Caso envolve o presidente da Câmara, Hugo Motta, e o senador Ciro Nogueira; investigação corre sob sigilo no STF

Foto: Mario Agra/Câmara dos Deputados

A Polícia Federal investiga a entrada no Brasil de cinco malas que não passaram pelo procedimento de inspeção por raio-X, em um voo que transportava o presidente da Câmara dos Deputados, Hugo Motta, e o senador Ciro Nogueira. O caso já foi encaminhado ao Supremo Tribunal Federal e tramita sob sigilo.

O episódio teria ocorrido em abril de 2024, no retorno de uma viagem à Ilha de São Martinho, destino considerado paraíso fiscal e conhecido por suas atividades ligadas a cassinos.

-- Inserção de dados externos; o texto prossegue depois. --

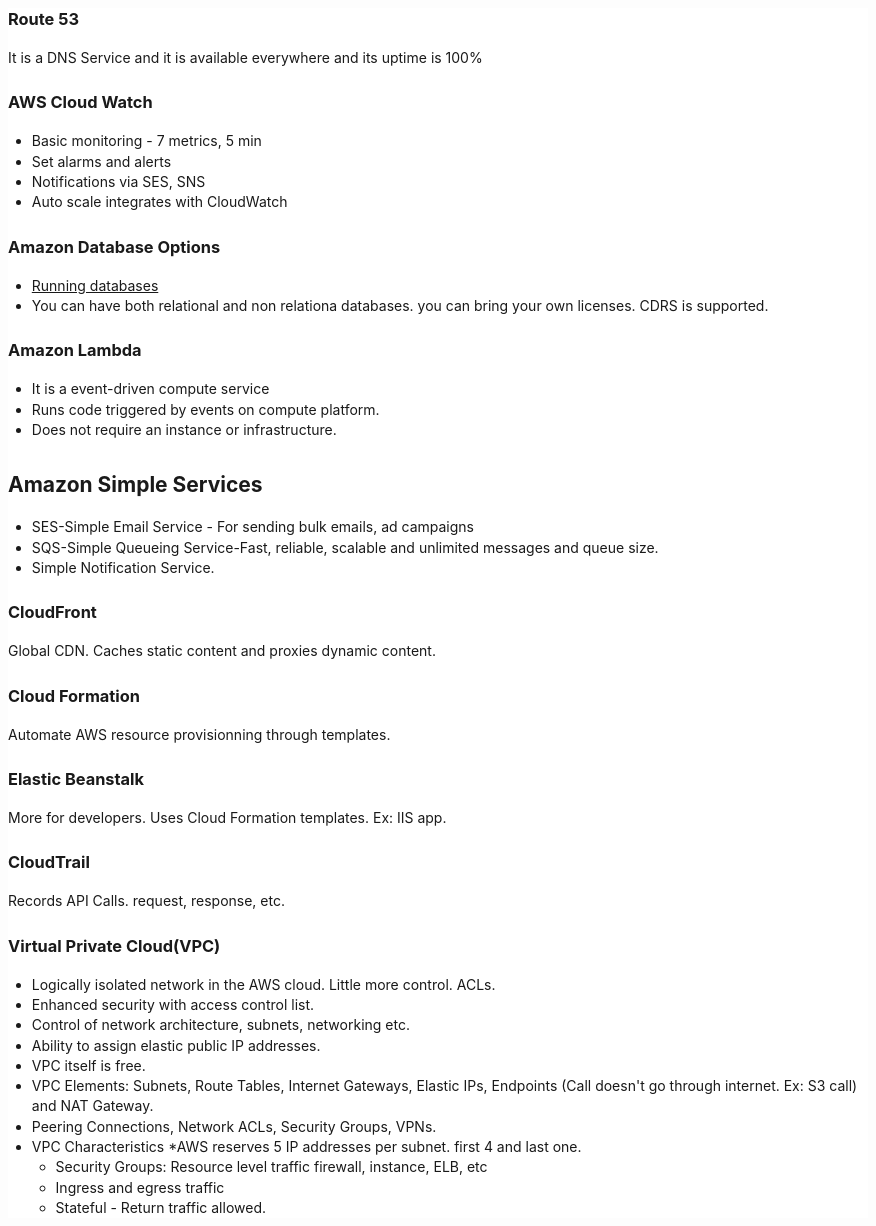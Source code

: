 ### Route 53 
It is a DNS Service and it is available everywhere and its uptime is 100%

### AWS Cloud Watch
* Basic monitoring - 7 metrics, 5 min
* Set alarms and alerts
* Notifications via SES, SNS
* Auto scale integrates with CloudWatch

### Amazon Database Options
* [Running databases](https://aws.amazon.com/running_databases)
* You can have both relational and non relationa databases. you can bring your own licenses. CDRS is supported.

### Amazon Lambda
* It is a event-driven compute service
* Runs code triggered by events on compute platform.
* Does not require an instance or infrastructure.

## Amazon Simple Services
* SES-Simple Email Service - For sending bulk emails, ad campaigns
* SQS-Simple Queueing Service-Fast, reliable, scalable and unlimited messages and queue size.
* Simple Notification Service.

### CloudFront 
Global CDN. Caches static content and proxies dynamic content.

### Cloud Formation 
Automate AWS resource provisionning through templates.

### Elastic Beanstalk 
More for developers. Uses Cloud Formation templates. Ex: IIS app.

### CloudTrail 
Records API Calls. request, response, etc.

### Virtual Private Cloud(VPC)
* Logically isolated network in the AWS cloud. Little more control. ACLs.
* Enhanced security with access control list.
* Control of network architecture, subnets, networking etc.
* Ability to assign elastic public IP addresses.
* VPC itself is free.
* VPC Elements: Subnets, Route Tables, Internet Gateways, Elastic IPs, Endpoints (Call doesn't go through internet. Ex: S3 call) and NAT Gateway.
* Peering Connections, Network ACLs, Security Groups, VPNs.
* VPC Characteristics
    *AWS reserves 5 IP addresses per subnet. first 4 and last one.
    * Security Groups: Resource level traffic firewall, instance, ELB, etc
    * Ingress and egress traffic
    * Stateful - Return traffic allowed.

De acordo com as investigações, as bagagens teriam sido liberadas sem passar pelo controle obrigatório no desembarque, o que levantou suspeitas de possíveis irregularidades. A apuração busca esclarecer se houve facilitação na entrada de itens no país sem a devida fiscalização.

O voo foi realizado em um jatinho particular pertencente ao empresário Fernando Oliveira Lima, conhecido como Fernandin OIG, que atua no setor de apostas online. Também estavam na aeronave os deputados federais Dr. Luizinho (PP-RJ) e Isnaldo Bulhões (MDB-AL).

“A investigação busca esclarecer como as malas entraram no país sem passar pelo procedimento obrigatório de inspeção.”

Por envolver autoridades com foro privilegiado, o caso foi encaminhado ao STF, onde seguirá sob análise. A investigação continua em andamento.